- [WORK TO BE COMPLETED] Show every line below where "USING" appears.
*-*-*
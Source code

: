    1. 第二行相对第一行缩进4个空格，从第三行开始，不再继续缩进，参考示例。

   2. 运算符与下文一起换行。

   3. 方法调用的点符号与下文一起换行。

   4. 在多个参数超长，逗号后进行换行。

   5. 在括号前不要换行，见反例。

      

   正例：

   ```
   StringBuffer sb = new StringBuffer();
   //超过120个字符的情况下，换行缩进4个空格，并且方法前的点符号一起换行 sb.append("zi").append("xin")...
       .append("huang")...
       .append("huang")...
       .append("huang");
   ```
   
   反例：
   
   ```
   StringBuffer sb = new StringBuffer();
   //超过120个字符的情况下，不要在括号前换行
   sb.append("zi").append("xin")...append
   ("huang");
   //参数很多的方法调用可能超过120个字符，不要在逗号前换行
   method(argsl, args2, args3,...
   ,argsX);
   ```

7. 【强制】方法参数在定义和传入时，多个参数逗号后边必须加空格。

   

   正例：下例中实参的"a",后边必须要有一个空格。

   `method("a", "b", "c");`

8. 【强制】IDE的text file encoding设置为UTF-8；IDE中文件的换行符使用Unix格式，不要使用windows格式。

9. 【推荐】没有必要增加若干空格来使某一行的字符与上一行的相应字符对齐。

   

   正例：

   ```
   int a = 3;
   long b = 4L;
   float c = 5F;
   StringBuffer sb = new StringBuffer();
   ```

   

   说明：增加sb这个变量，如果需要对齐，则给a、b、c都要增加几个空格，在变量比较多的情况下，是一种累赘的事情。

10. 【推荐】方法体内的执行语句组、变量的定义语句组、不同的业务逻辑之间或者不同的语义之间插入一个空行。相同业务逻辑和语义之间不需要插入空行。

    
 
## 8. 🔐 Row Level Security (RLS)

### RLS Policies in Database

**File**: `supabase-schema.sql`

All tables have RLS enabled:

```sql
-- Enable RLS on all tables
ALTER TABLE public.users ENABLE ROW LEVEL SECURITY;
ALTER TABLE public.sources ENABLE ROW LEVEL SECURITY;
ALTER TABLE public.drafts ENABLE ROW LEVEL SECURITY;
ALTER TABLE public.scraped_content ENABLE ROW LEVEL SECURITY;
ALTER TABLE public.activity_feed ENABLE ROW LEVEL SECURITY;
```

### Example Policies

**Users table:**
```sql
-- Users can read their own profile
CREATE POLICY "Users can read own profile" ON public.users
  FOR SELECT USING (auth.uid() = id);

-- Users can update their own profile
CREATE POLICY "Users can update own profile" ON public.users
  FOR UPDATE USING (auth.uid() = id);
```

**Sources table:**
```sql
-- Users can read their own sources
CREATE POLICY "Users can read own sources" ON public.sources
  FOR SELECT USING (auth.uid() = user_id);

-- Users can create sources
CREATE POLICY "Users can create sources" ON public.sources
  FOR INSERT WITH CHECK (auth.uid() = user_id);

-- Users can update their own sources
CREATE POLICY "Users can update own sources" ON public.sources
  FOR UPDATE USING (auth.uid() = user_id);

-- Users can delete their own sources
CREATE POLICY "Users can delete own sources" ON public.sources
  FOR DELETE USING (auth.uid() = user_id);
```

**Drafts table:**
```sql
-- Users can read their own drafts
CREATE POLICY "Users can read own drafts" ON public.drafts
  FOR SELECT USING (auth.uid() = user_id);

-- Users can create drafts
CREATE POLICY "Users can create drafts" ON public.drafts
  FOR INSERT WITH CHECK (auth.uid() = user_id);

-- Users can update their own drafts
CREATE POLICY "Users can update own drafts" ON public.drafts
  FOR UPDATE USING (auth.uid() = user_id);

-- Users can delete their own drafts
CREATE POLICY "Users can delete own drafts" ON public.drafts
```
*-*-*
- [OUTPUT]
  FOR SELECT USING (auth.uid() = id);
  FOR UPDATE USING (auth.uid() = id);
  FOR SELECT USING (auth.uid() = user_id);
  FOR UPDATE USING (auth.uid() = user_id);
  FOR DELETE USING (auth.uid() = user_id);
  FOR SELECT USING (auth.uid() = user_id);
  FOR UPDATE USING (auth.uid() = user_id);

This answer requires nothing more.